Он погладил ее по лицу.

— Может быть, ты и готова расстаться со мной, но я не настолько великодушен.

Мадлен нахмурилась.

— Вовсе я не великодушна. Я говорю о необходимости. Кровь без любви для меня — это меньше, чем хлеб и вода для обыкновенных людей.

— Сложная у тебя жизнь, — усмехнулся Фальке. — Как-нибудь мы поговорим об этом подробнее, а сейчас давай помолчим. — Он требовательно и уже без тени недавней нежности поцеловал ее, потом подхватил на руки и опустился вместе с ней на ковер — прямо там, где стоял.

— Учти, разговор будет долгим, — выдохнула Мадлен, погружаясь спиной в мягкий ворс и впадая в сладкое состояние полубезумного забытья, где уже пребывал изнывающий от вожделения Фальке.
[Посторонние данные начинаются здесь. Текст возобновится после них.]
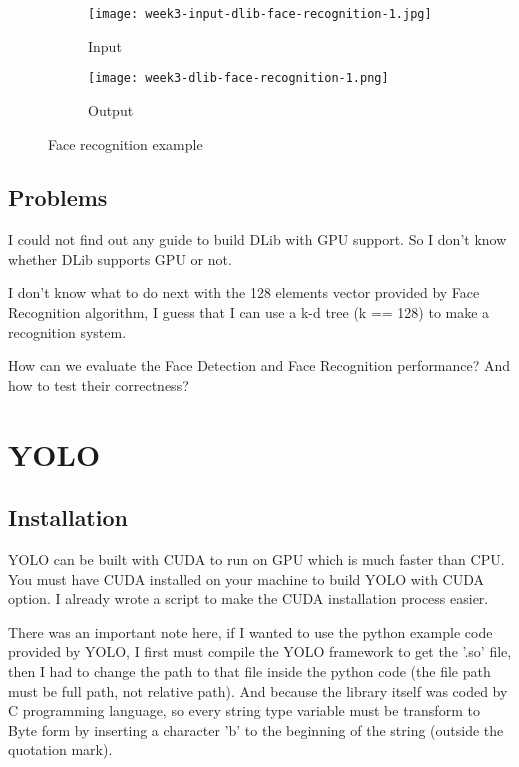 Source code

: \begin{figure}[!ht]
\centering
\begin{subfigure}{0.3\textwidth}
  \centering
  \texttt{[image: week3-input-dlib-face-recognition-1.jpg]}
  \caption{Input}
\end{subfigure}%
\begin{subfigure}{0.7\textwidth}
  \centering
  \texttt{[image: week3-dlib-face-recognition-1.png]}
  \caption{Output}
\end{subfigure}
\caption{Face recognition example}
\end{figure}

\subsection{Problems}
I could not find out any guide to build DLib with GPU support. So I don't know whether DLib supports GPU or not.

I don't know what to do next with the 128 elements vector provided by Face Recognition algorithm, I guess that I can use a k-d tree (k == 128) to make a recognition system.

How can we evaluate the Face Detection and Face Recognition performance? And how to test their correctness?


\section{YOLO}
\subsection{Installation}
YOLO can be built with CUDA to run on GPU which is much faster than CPU. You must have CUDA installed on your machine to build YOLO with CUDA option. I already wrote a script to make the CUDA installation process easier.

There was an important note here, if I wanted to use the python example code provided by YOLO, I first must compile the YOLO framework to get the '.so' file, then I had to change the path to that file inside the python code (the file path must be full path, not relative path). And because the library itself was coded by C programming language, so every string type variable must be transform to Byte form by inserting a character 'b' to the beginning of the string (outside the quotation mark).

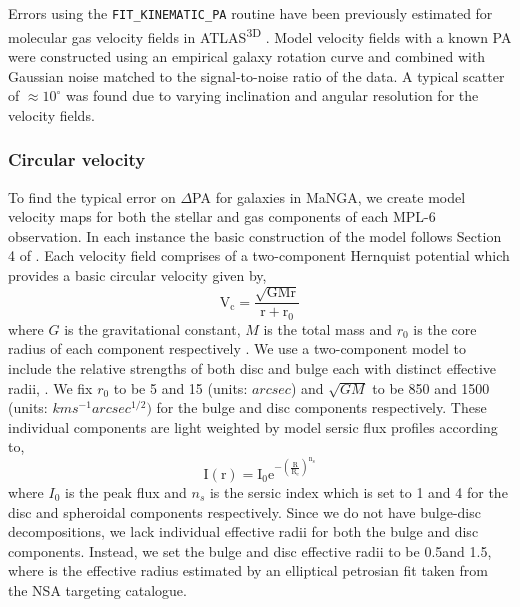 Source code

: Errors using the \texttt{FIT\_KINEMATIC\_PA} routine have been previously estimated for molecular gas velocity fields in ATLAS\textsuperscript{3D} \citep{davis2011a}. Model velocity fields with a known PA were constructed using an empirical galaxy rotation curve and combined with Gaussian noise matched to the signal-to-noise ratio of the data. A typical scatter of $\approx10^{\circ}$ was found due to varying inclination and angular resolution for the velocity fields.

\subsubsection{Circular velocity}
To find the typical error on $\Delta$PA for galaxies in MaNGA, we create model velocity maps for both the stellar and gas components of each MPL-6 observation. In each instance the basic construction of the model follows Section 4 of \citet{krajnovic2006}. Each velocity field comprises of a two-component Hernquist potential which provides a basic circular velocity given by,
\begin{equation}
\mathrm{V_c = \frac{\sqrt{GMr}}{r+r_0}}
\end{equation}
where $G$ is the gravitational constant, $M$ is the total mass and $r_0$ is the core radius of each component respectively \citep{hernquist1990}. We use a two-component model to include the relative strengths of both disc and bulge each with distinct effective radii, \re. We fix $r_0$ to be 5 and 15 (units: $arcsec$) and $\sqrt{GM}$ to be 850 and 1500 (units: $km s^{-1} arcsec^{1/2}) $ for the bulge and disc components respectively. These individual components are light weighted by model sersic flux profiles according to,
\begin{equation}
\mathrm{I(r) = I_0 e^{-\left(\frac{R}{R_e}\right)^{n_s}}}
\end{equation}
where $I_{0}$ is the peak flux and $n_s$ is the sersic index which is set to 1 and 4 for the disc and spheroidal components respectively. Since we do not have bulge-disc decompositions, we lack individual effective radii for both the bulge and disc components. Instead, we set the bulge and disc effective radii to be 0.5\re and 1.5\re, where \re is the effective radius estimated by an elliptical petrosian fit taken from the NSA targeting catalogue.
Прошла вечность, прежде чем он очнулся от томной дремы, сковывавшей все его тело. Мадлен сидела рядом, обхватив колени и опустив на них подбородок.

— Ты здесь?

— Что? — прошептала она.

Он помолчал.

— За то, что со мной было сейчас, я должен благодарить твою сущность?

— Наполовину — да, — ответила она, нежно поглаживая его руку.

— В таком случае любой, кто ее презирает, — глупец, — сказал Фальке, поворачиваясь на другой бок. Он вдруг осознал, что лежит на кровати. — Как я сюда попал?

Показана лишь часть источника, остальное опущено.